BAG, Beschluss vom 23.09.2025, 1 ABR 19/24
Eine innerbetriebliche Stellenausschreibung i.S.v. § 93 BetrVG muss mindestens – neben den von den Bewerbern erwarteten Qualifikationen – eine jedenfalls schlagwortartige Bezeichnung der mit der Stelle verbundenen Arbeitsaufgaben enthalten. Dazu gehört regelmäßig auch die Angabe, mit welchem Arbeitszeitvolumen die offene Position besetzt werden soll.
Die Beteiligten streiten über die Ersetzung der Zustimmung des Betriebsrats zu einer Versetzung. Die Arbeitgeberin betreibt mehrere Krankenhäuser. Der für alle Betriebe zuständige Betriebsrat hatte nach § 93 BetrVG verlangt, dass freie Stellen innerbetrieblich ausgeschrieben werden. Ende 2019 schrieb die Arbeitgeberin die Stelle eines Chefarztes an einem ihrer Standorte aus. Nach dem Auswahlverfahren sollte ein bereits beschäftigter Chefarzt teilweise versetzt werden. Künftig sollte er jeweils zur Hälfte an zwei Standorten tätig sein. Die Arbeitgeberin leitete hierzu ein Zustimmungsverfahren nach § 99 BetrVG ein. Der Betriebsrat verweigerte die Zustimmung zur Versetzung unter anderem mit der Begründung, die Unterrichtung sei unvollständig, weil die interne Stellenausschreibung keinen Hinweis auf Teilzeit bzw. kein Arbeitszeitvolumen enthalte. Arbeitsgericht und Landesarbeitsgericht ersetzten die Zustimmung.
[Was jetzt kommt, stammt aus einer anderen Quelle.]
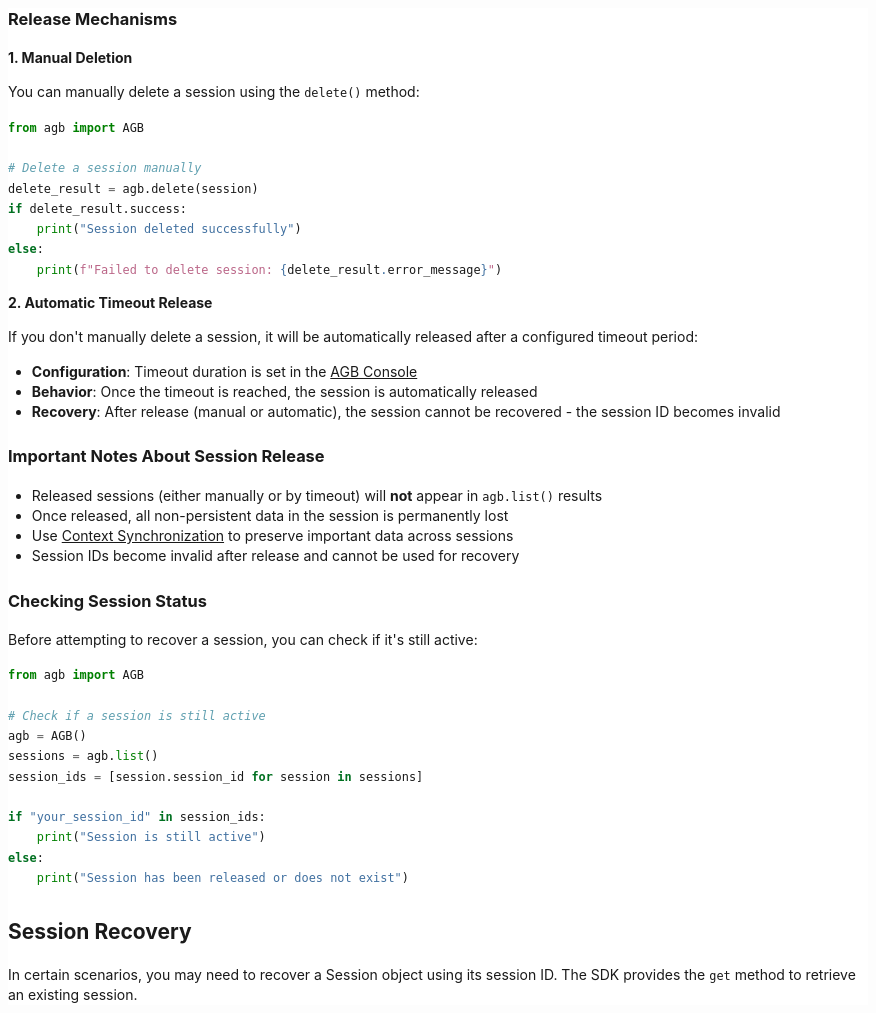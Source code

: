 ### Release Mechanisms

**1. Manual Deletion**

You can manually delete a session using the `delete()` method:

```python
from agb import AGB

# Delete a session manually
delete_result = agb.delete(session)
if delete_result.success:
    print("Session deleted successfully")
else:
    print(f"Failed to delete session: {delete_result.error_message}")
```

**2. Automatic Timeout Release**

If you don't manually delete a session, it will be automatically released after a configured timeout period:

- **Configuration**: Timeout duration is set in the [AGB Console](https://agb.cloud/console)
- **Behavior**: Once the timeout is reached, the session is automatically released
- **Recovery**: After release (manual or automatic), the session cannot be recovered - the session ID becomes invalid

### Important Notes About Session Release

- Released sessions (either manually or by timeout) will **not** appear in `agb.list()` results
- Once released, all non-persistent data in the session is permanently lost
- Use [Context Synchronization](context-usage-guide.md) to preserve important data across sessions
- Session IDs become invalid after release and cannot be used for recovery

### Checking Session Status

Before attempting to recover a session, you can check if it's still active:

```python
from agb import AGB

# Check if a session is still active
agb = AGB()
sessions = agb.list()
session_ids = [session.session_id for session in sessions]

if "your_session_id" in session_ids:
    print("Session is still active")
else:
    print("Session has been released or does not exist")
```

## Session Recovery

In certain scenarios, you may need to recover a Session object using its session ID. The SDK provides the `get` method to retrieve an existing session.
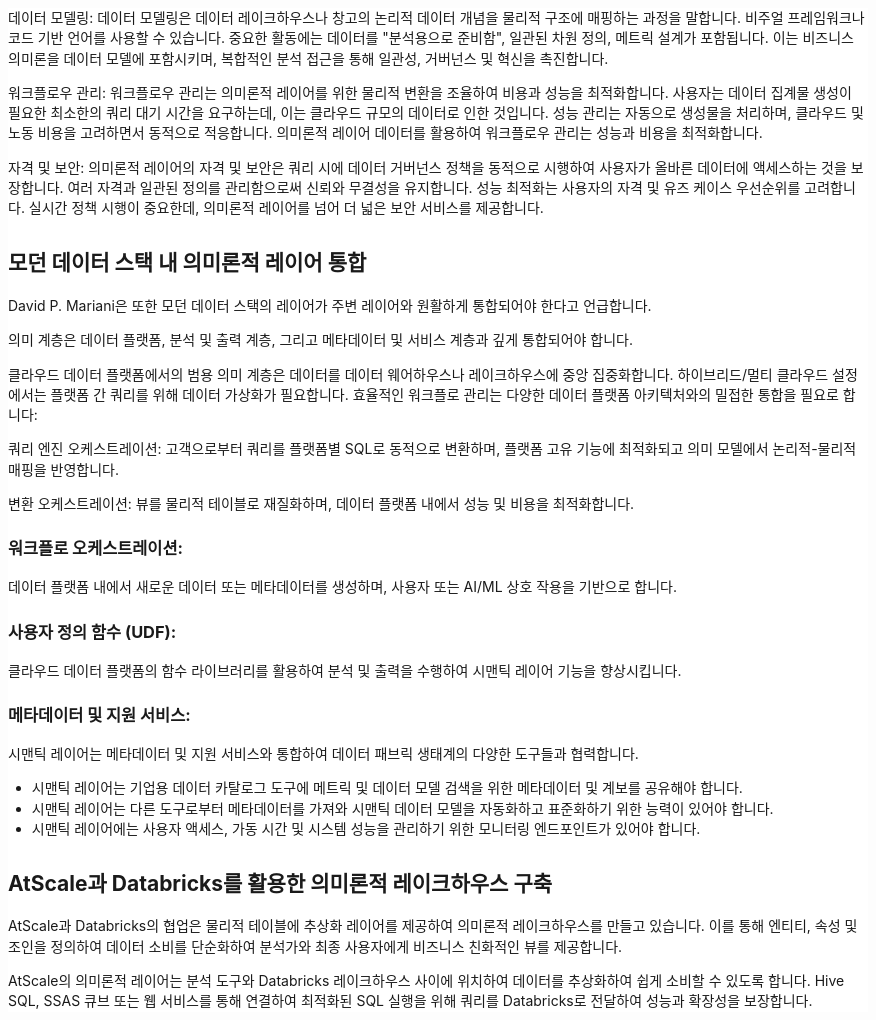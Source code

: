 데이터 모델링: 데이터 모델링은 데이터 레이크하우스나 창고의 논리적 데이터 개념을 물리적 구조에 매핑하는 과정을 말합니다. 비주얼 프레임워크나 코드 기반 언어를 사용할 수 있습니다. 중요한 활동에는 데이터를 "분석용으로 준비함", 일관된 차원 정의, 메트릭 설계가 포함됩니다. 이는 비즈니스 의미론을 데이터 모델에 포함시키며, 복합적인 분석 접근을 통해 일관성, 거버넌스 및 혁신을 촉진합니다.

<div class="content-ad"></div>

워크플로우 관리: 워크플로우 관리는 의미론적 레이어를 위한 물리적 변환을 조율하여 비용과 성능을 최적화합니다. 사용자는 데이터 집계물 생성이 필요한 최소한의 쿼리 대기 시간을 요구하는데, 이는 클라우드 규모의 데이터로 인한 것입니다. 성능 관리는 자동으로 생성물을 처리하며, 클라우드 및 노동 비용을 고려하면서 동적으로 적응합니다. 의미론적 레이어 데이터를 활용하여 워크플로우 관리는 성능과 비용을 최적화합니다.

자격 및 보안: 의미론적 레이어의 자격 및 보안은 쿼리 시에 데이터 거버넌스 정책을 동적으로 시행하여 사용자가 올바른 데이터에 액세스하는 것을 보장합니다. 여러 자격과 일관된 정의를 관리함으로써 신뢰와 무결성을 유지합니다. 성능 최적화는 사용자의 자격 및 유즈 케이스 우선순위를 고려합니다. 실시간 정책 시행이 중요한데, 의미론적 레이어를 넘어 더 넓은 보안 서비스를 제공합니다.

## 모던 데이터 스택 내 의미론적 레이어 통합

David P. Mariani은 또한 모던 데이터 스택의 레이어가 주변 레이어와 원활하게 통합되어야 한다고 언급합니다.

<div class="content-ad"></div>

의미 계층은 데이터 플랫폼, 분석 및 출력 계층, 그리고 메타데이터 및 서비스 계층과 깊게 통합되어야 합니다.

클라우드 데이터 플랫폼에서의 범용 의미 계층은 데이터를 데이터 웨어하우스나 레이크하우스에 중앙 집중화합니다. 하이브리드/멀티 클라우드 설정에서는 플랫폼 간 쿼리를 위해 데이터 가상화가 필요합니다. 효율적인 워크플로 관리는 다양한 데이터 플랫폼 아키텍처와의 밀접한 통합을 필요로 합니다:

쿼리 엔진 오케스트레이션: 고객으로부터 쿼리를 플랫폼별 SQL로 동적으로 변환하며, 플랫폼 고유 기능에 최적화되고 의미 모델에서 논리적-물리적 매핑을 반영합니다.

변환 오케스트레이션: 뷰를 물리적 테이블로 재질화하며, 데이터 플랫폼 내에서 성능 및 비용을 최적화합니다.

<div class="content-ad"></div>

### 워크플로 오케스트레이션:

데이터 플랫폼 내에서 새로운 데이터 또는 메타데이터를 생성하며, 사용자 또는 AI/ML 상호 작용을 기반으로 합니다.

### 사용자 정의 함수 (UDF):

클라우드 데이터 플랫폼의 함수 라이브러리를 활용하여 분석 및 출력을 수행하여 시맨틱 레이어 기능을 향상시킵니다.

### 메타데이터 및 지원 서비스:

시맨틱 레이어는 메타데이터 및 지원 서비스와 통합하여 데이터 패브릭 생태계의 다양한 도구들과 협력합니다.

- 시맨틱 레이어는 기업용 데이터 카탈로그 도구에 메트릭 및 데이터 모델 검색을 위한 메타데이터 및 계보를 공유해야 합니다.
- 시맨틱 레이어는 다른 도구로부터 메타데이터를 가져와 시맨틱 데이터 모델을 자동화하고 표준화하기 위한 능력이 있어야 합니다.
- 시맨틱 레이어에는 사용자 액세스, 가동 시간 및 시스템 성능을 관리하기 위한 모니터링 엔드포인트가 있어야 합니다.

<div class="content-ad"></div>

## AtScale과 Databricks를 활용한 의미론적 레이크하우스 구축

AtScale과 Databricks의 협업은 물리적 테이블에 추상화 레이어를 제공하여 의미론적 레이크하우스를 만들고 있습니다. 이를 통해 엔티티, 속성 및 조인을 정의하여 데이터 소비를 단순화하여 분석가와 최종 사용자에게 비즈니스 친화적인 뷰를 제공합니다.

AtScale의 의미론적 레이어는 분석 도구와 Databricks 레이크하우스 사이에 위치하여 데이터를 추상화하여 쉽게 소비할 수 있도록 합니다. Hive SQL, SSAS 큐브 또는 웹 서비스를 통해 연결하여 최적화된 SQL 실행을 위해 쿼리를 Databricks로 전달하여 성능과 확장성을 보장합니다.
Auf die Rechtsbeschwerde des Betriebsrats hob das Bundesarbeitsgericht diese Entscheidungen auf. Das Bundesarbeitsgericht hat entschieden, dass der Zustimmungsersetzungsantrag der Arbeitgeberin unbegründet ist. Die gerichtliche Zustimmungsersetzung nach § 99 Abs. 4 BetrVG setzt eine ordnungsgemäße Unterrichtung des Betriebsrats voraus. Vorliegend hat der Betriebsrat seine Zustimmung zurecht verweigert, weil es an einer § 93 BetrVG genügenden Ausschreibung fehlte. Eine Ausschreibung muss neben Aufgaben und Qualifikationen regelmäßig auch das Arbeitszeitvolumen der Stelle enthalten. Soll der zeitliche Umfang offenbleiben (z.B. Verhandlungssache), muss dies ausdrücklich kenntlich gemacht werden. Fehlende Angaben zum Arbeitszeitumfang können Beschäftigte von einer Bewerbung abhalten und verfehlen den Zweck der Norm. Da diese Mängel rechtzeitig gerügt wurden, bestand ein wirksamer Zustimmungsverweigerungsgrund nach § 99 Abs. 2 Nr. 5 BetrVG.
Interne Stellenausschreibungen sollten daher immer neben Aufgaben und Qualifikationen auch das Arbeitszeitvolumen enthalten. Soll die Stelle sowohl in Voll- als auch in Teilzeit möglich sein oder der Umfang verhandelbar bleiben, muss dies explizit in der Ausschreibung stehen.